For much of 2026, that dynamic’s been playing out in major markets, particularly in Ontario and B.C. The lack of competition, combined with favourable variable mortgage rates, has actually created a bit of a sweet spot for buyers with the savings, credit score and risk tolerance to buy in.
But that sweet spot will only last for as long as competition remains weak.
Once more buyers come back to the market, prices generally start creeping up. Lure them back with a rate cut, which benefits all buyers immediately, and prices could rise faster than expected.
Rate-cut risk: A quick thought exercise
Let’s say the Bank of Canada cuts the overnight rate by 25 basis points, reducing the typical five-year variable rate from 3.4% to 3.15%. Word gets out, demand intensifies, sales in City X climb to their highest point this year. Bidding wars for in-demand properties start adding 10% to the average listing price.
In this scenario, the $600,000 property you had your eye on now sells for $660,000. Assuming a 10% down payment and a 25-year amortization, your monthly mortgage payment would be approximately $2,946.
But if the Bank had held its overnight rate, demand remained stable and the property sold for $600,000, your monthly payment, using the same mortgage conditions, would be about $200 less.
That’s a purely theoretical example based on several variables, but it helps illustrate the general risk of rate cuts. They shrink mortgage costs, but because they do so for everybody, the effect can be surges in demand and home prices.

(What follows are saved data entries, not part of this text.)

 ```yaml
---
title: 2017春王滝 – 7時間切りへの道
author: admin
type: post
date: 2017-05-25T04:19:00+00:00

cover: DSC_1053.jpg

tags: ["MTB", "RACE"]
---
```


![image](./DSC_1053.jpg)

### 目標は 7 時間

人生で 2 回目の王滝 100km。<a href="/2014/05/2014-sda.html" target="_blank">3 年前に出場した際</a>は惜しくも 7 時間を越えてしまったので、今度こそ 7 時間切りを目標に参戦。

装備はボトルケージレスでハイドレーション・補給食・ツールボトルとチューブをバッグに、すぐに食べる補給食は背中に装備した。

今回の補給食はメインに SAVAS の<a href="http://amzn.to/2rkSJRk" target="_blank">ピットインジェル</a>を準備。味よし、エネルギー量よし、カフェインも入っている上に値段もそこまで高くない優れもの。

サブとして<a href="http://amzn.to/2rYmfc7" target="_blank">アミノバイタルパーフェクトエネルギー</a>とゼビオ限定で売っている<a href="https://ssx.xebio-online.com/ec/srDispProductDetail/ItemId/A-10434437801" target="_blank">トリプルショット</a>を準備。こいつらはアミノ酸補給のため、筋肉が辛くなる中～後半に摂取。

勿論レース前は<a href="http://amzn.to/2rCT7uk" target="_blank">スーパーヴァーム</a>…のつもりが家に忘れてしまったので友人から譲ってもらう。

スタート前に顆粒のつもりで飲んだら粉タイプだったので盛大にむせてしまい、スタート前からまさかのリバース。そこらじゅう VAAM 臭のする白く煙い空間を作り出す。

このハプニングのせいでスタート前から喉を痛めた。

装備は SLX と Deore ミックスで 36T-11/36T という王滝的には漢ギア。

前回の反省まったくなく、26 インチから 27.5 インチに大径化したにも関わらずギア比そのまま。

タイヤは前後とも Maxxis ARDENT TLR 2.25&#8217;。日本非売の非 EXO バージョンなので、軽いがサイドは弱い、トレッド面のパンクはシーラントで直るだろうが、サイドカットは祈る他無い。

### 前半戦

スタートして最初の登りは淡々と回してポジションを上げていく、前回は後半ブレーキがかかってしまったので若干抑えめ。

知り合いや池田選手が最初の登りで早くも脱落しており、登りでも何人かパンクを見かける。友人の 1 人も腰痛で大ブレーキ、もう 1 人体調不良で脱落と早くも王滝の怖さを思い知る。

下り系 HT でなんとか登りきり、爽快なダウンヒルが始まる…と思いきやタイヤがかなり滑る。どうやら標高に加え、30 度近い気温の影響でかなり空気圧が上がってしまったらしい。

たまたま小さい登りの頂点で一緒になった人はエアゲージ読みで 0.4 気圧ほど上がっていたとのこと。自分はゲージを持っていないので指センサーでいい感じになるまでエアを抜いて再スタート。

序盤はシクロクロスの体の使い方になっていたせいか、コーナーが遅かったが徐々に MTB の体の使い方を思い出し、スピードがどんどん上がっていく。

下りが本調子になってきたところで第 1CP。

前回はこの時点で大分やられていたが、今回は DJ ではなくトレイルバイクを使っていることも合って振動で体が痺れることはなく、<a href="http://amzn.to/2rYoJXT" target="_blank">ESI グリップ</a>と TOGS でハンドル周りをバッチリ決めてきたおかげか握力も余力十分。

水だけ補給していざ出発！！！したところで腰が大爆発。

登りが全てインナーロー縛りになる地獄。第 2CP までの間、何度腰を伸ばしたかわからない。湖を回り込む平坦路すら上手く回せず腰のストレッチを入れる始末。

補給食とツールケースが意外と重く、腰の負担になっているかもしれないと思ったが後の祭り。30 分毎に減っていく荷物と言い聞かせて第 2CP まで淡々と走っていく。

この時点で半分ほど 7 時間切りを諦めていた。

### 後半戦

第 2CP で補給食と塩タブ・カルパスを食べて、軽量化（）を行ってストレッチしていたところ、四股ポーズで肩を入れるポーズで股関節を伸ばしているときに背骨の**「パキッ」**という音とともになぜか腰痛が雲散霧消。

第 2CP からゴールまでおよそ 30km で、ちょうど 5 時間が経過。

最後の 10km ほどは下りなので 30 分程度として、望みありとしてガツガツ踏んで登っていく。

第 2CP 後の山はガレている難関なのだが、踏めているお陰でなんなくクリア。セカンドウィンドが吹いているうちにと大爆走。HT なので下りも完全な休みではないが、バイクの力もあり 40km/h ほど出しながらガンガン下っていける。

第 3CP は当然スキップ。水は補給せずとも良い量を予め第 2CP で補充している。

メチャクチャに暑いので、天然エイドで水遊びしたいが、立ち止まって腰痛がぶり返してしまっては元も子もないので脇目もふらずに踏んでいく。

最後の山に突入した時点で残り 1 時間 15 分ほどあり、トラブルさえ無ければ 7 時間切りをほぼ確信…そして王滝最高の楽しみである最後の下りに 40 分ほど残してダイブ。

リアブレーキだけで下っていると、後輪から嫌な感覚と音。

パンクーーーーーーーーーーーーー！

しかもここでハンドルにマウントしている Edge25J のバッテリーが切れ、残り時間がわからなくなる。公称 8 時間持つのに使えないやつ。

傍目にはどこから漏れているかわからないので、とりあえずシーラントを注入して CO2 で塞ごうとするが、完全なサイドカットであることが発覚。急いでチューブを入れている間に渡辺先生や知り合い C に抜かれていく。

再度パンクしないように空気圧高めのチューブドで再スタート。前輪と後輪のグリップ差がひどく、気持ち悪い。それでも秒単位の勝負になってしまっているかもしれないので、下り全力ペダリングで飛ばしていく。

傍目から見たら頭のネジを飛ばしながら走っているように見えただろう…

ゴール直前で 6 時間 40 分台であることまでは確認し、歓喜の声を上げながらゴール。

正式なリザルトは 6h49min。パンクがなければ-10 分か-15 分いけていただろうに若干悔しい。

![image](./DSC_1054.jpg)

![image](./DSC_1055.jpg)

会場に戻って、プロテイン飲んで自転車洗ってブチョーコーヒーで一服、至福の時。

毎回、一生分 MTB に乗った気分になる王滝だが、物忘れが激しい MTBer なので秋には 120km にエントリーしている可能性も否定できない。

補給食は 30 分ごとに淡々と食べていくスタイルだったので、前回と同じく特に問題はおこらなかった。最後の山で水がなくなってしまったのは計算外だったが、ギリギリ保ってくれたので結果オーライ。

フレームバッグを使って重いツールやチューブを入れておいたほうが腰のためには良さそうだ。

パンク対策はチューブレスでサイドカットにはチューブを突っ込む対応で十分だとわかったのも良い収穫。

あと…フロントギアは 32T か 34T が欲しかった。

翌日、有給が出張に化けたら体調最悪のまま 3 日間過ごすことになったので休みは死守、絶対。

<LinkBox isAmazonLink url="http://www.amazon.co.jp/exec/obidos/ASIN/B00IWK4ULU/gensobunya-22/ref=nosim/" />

At a time when price sensitivity is high, even a modest spike in home values could send buyers back to the sidelines before they even get their helmets on. From that perspective, preserving the status quo might benefit buyers in the long run. (Sellers, not so much.)
A quick note on Canada’s housing 'recovery'
Much of what’s written here really only applies to B.C. and Ontario, where sluggish sales have created significant upside potential.
Several other provincial markets, however, are pushing up against their ceilings.
Saskatchewan and Newfoundland, for example, are both dealing with historically low inventory and record-high prices that are limiting sales after each market experienced a torrid hot streak in 2025.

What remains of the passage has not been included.